--- TASK INPUTS Enclosed Below ---

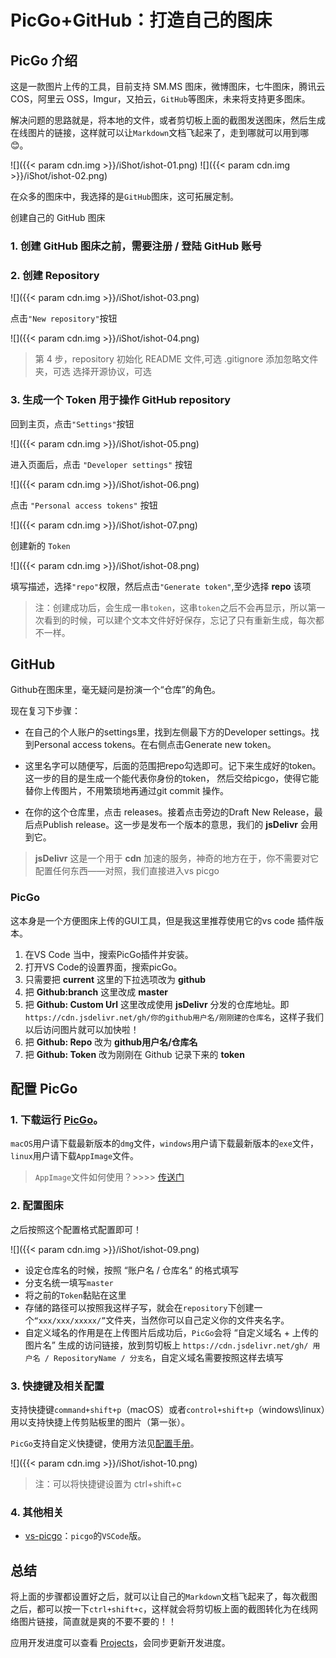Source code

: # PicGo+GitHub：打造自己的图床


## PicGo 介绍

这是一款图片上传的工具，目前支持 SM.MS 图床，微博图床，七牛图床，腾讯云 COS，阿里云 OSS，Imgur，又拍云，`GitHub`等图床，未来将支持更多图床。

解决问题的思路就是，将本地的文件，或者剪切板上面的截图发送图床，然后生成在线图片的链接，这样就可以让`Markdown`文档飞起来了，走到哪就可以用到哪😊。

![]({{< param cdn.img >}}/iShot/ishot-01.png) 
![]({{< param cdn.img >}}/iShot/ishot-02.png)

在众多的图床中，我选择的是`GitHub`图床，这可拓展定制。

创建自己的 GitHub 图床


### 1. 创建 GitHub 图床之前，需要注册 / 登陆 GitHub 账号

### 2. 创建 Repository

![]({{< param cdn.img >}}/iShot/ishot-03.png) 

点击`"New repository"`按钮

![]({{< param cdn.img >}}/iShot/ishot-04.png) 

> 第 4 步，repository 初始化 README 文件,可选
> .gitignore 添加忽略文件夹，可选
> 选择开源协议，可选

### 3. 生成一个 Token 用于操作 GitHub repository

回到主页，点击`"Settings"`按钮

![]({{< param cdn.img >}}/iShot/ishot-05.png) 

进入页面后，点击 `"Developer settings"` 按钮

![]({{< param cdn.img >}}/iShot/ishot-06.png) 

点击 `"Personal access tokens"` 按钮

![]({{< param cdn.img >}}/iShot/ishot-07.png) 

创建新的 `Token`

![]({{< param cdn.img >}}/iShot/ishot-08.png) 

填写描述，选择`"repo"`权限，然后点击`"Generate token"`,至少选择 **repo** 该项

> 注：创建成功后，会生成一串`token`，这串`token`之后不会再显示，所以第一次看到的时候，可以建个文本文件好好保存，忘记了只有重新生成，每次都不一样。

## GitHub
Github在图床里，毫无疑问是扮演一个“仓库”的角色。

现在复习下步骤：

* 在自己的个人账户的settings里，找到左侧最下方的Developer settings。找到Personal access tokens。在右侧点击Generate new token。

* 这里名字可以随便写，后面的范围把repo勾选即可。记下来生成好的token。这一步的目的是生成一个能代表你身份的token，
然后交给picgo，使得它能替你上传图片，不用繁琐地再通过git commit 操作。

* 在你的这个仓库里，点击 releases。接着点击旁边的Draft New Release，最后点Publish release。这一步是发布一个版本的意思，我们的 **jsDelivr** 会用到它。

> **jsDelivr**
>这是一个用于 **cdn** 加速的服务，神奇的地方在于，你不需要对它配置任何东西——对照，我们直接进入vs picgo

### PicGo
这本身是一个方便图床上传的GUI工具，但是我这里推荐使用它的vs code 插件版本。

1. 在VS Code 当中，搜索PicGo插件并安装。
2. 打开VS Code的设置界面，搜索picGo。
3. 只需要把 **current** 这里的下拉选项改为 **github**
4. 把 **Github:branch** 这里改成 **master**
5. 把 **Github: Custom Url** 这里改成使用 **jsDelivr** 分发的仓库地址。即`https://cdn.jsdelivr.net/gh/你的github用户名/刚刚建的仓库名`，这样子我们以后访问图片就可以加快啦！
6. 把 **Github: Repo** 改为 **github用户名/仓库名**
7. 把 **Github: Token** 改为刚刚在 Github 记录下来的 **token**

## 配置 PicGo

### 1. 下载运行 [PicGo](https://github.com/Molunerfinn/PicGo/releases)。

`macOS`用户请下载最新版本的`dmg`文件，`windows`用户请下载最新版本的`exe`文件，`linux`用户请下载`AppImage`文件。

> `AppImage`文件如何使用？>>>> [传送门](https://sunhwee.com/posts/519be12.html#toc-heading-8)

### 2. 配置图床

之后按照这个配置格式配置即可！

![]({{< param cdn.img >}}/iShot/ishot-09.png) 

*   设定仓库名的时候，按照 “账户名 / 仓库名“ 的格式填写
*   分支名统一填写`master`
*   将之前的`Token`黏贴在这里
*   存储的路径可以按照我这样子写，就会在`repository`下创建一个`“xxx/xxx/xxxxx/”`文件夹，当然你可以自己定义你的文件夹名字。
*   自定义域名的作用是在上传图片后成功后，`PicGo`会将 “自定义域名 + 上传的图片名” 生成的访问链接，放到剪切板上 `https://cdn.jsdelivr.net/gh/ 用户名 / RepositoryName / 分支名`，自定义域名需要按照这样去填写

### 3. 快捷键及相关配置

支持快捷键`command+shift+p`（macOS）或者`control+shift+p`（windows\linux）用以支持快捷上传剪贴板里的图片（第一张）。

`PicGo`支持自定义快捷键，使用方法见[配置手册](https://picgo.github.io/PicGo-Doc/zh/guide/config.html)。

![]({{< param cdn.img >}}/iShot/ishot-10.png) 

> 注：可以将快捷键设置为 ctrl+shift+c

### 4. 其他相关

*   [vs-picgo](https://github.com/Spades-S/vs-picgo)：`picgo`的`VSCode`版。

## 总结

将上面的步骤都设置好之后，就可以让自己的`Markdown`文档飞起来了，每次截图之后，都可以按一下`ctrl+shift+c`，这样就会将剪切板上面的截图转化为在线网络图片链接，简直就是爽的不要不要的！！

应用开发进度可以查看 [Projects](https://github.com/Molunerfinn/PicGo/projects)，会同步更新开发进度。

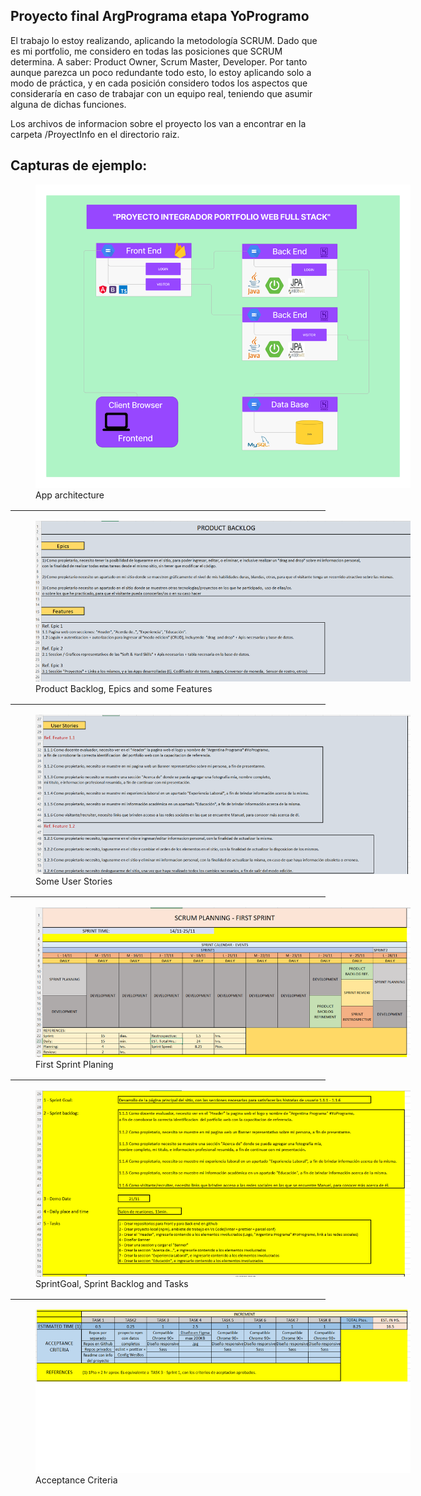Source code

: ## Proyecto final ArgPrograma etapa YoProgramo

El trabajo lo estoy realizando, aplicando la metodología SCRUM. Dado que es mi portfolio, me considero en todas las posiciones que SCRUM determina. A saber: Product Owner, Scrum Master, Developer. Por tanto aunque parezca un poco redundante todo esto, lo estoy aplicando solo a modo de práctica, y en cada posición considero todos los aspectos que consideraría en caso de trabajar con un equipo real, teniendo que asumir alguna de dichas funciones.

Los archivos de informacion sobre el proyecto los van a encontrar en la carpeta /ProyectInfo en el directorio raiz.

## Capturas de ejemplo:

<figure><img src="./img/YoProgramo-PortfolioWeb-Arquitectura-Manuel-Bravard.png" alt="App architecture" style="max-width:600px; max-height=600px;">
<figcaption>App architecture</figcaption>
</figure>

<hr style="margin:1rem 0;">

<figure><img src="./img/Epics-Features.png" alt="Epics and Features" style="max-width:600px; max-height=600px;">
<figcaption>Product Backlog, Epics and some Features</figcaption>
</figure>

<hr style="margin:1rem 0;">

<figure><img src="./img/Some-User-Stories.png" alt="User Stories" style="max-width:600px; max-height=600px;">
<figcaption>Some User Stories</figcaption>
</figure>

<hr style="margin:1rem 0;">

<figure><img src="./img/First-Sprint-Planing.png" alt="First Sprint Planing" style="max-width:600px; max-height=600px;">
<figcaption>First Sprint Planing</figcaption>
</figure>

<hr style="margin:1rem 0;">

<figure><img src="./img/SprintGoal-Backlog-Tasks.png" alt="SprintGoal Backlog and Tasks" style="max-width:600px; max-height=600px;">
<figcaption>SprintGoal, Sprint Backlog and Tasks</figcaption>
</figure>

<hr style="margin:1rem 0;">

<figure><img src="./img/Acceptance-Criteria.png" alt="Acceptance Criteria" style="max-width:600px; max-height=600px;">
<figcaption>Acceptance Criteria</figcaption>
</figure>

--- End of Enclosed TASK INPUTS ---
--- TASK INPUTS Enclosed Below ---

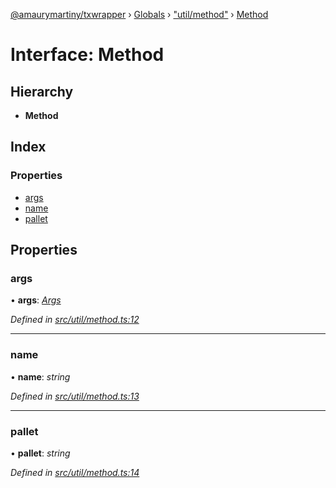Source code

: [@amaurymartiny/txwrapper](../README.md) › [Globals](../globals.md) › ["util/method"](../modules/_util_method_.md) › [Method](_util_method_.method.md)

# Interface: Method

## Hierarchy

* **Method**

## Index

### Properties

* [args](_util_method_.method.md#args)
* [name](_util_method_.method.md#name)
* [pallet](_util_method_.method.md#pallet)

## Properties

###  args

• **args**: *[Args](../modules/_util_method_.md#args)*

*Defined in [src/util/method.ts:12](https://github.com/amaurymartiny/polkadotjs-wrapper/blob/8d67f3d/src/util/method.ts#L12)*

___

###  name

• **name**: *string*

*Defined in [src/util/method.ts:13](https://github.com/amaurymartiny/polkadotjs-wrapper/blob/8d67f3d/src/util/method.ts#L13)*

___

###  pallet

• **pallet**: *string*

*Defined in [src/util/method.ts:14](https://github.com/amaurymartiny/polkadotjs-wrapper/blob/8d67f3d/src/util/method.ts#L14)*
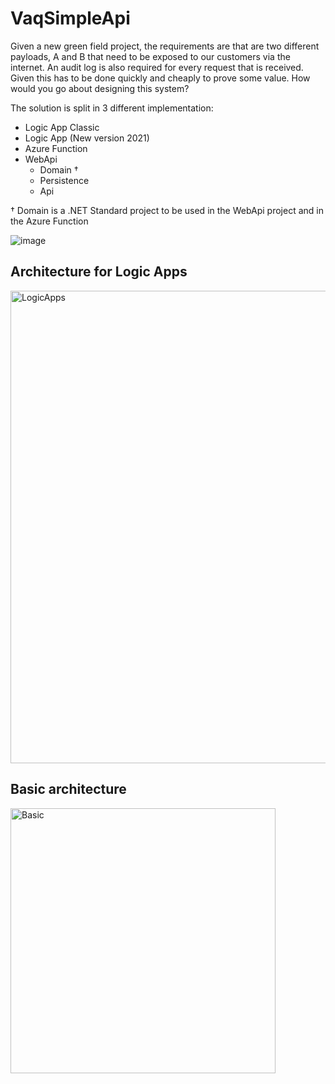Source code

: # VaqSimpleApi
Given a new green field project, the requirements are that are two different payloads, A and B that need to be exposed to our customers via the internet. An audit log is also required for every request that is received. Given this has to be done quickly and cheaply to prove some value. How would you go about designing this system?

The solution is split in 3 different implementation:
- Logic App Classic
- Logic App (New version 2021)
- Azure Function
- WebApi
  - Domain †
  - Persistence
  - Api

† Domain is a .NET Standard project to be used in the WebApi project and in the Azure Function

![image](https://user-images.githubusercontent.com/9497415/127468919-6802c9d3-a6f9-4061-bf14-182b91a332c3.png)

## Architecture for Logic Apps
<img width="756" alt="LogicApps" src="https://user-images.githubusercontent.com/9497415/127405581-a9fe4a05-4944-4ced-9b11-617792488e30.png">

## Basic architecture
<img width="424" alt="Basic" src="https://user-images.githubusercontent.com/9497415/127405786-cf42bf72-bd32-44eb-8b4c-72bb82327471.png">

--- End of Enclosed TASK INPUTS ---

:: REQUIRED WORK ::
Wherever the string "Markdown" appears in the records above, copy the line it sits in.

:: ANSWER BOX ::
解决问题的思路就是，将本地的文件，或者剪切板上面的截图发送图床，然后生成在线图片的链接，这样就可以让`Markdown`文档飞起来了，走到哪就可以用到哪😊。
将上面的步骤都设置好之后，就可以让自己的`Markdown`文档飞起来了，每次截图之后，都可以按一下`ctrl+shift+c`，这样就会将剪切板上面的截图转化为在线网络图片链接，简直就是爽的不要不要的！！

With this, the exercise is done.